═════ Excerpted records
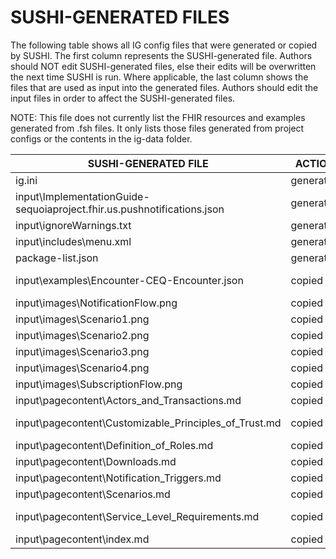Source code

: # SUSHI-GENERATED FILES #

The following table shows all IG config files that were generated or copied by SUSHI.  The first column
represents the SUSHI-generated file. Authors should NOT edit SUSHI-generated files, else their edits will
be overwritten the next time SUSHI is run. Where applicable, the last column shows the files that are used
as input into the generated files. Authors should edit the input files in order to affect the SUSHI-generated
files.

NOTE: This file does not currently list the FHIR resources and examples generated from .fsh files. It only
lists those files generated from project configs or the contents in the ig-data folder.

| SUSHI-GENERATED FILE                                                    | ACTION    | INPUT FILE(S)                                                       |
| ----------------------------------------------------------------------- | --------- | ------------------------------------------------------------------- |
| ig.ini                                                                  | generated | fsh\config.yaml                                                     |
| input\ImplementationGuide-sequoiaproject.fhir.us.pushnotifications.json | generated | fsh\config.yaml, {all input resources and pages}                    |
| input\ignoreWarnings.txt                                                | generated |                                                                     |
| input\includes\menu.xml                                                 | generated | fsh\config.yaml                                                     |
| package-list.json                                                       | generated | fsh\config.yaml                                                     |
| input\examples\Encounter-CEQ-Encounter.json                             | copied    | fsh\ig-data\input\examples\encounter-example-f001-heart.json        |
| input\images\NotificationFlow.png                                       | copied    | fsh\ig-data\input\images\NotificationFlow.png                       |
| input\images\Scenario1.png                                              | copied    | fsh\ig-data\input\images\Scenario1.png                              |
| input\images\Scenario2.png                                              | copied    | fsh\ig-data\input\images\Scenario2.png                              |
| input\images\Scenario3.png                                              | copied    | fsh\ig-data\input\images\Scenario3.png                              |
| input\images\Scenario4.png                                              | copied    | fsh\ig-data\input\images\Scenario4.png                              |
| input\images\SubscriptionFlow.png                                       | copied    | fsh\ig-data\input\images\SubscriptionFlow.png                       |
| input\pagecontent\Actors_and_Transactions.md                            | copied    | fsh\ig-data\input\pagecontent\5_Actors_and_Transactions.md          |
| input\pagecontent\Customizable_Principles_of_Trust.md                   | copied    | fsh\ig-data\input\pagecontent\1_Customizable_Principles_of_Trust.md |
| input\pagecontent\Definition_of_Roles.md                                | copied    | fsh\ig-data\input\pagecontent\2_Definition_of_Roles.md              |
| input\pagecontent\Downloads.md                                          | copied    | fsh\ig-data\input\pagecontent\7_Downloads.md                        |
| input\pagecontent\Notification_Triggers.md                              | copied    | fsh\ig-data\input\pagecontent\6_Notification_Triggers.md            |
| input\pagecontent\Scenarios.md                                          | copied    | fsh\ig-data\input\pagecontent\4_Scenarios.md                        |
| input\pagecontent\Service_Level_Requirements.md                         | copied    | fsh\ig-data\input\pagecontent\3_Service_Level_Requirements.md       |
| input\pagecontent\index.md                                              | copied    | fsh\ig-data\input\pagecontent\index.md                              |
══════════
### Activity
Show the lines of the entries that include the string "column", copying each in full.

### Task solution
The following table shows all IG config files that were generated or copied by SUSHI.  The first column
be overwritten the next time SUSHI is run. Where applicable, the last column shows the files that are used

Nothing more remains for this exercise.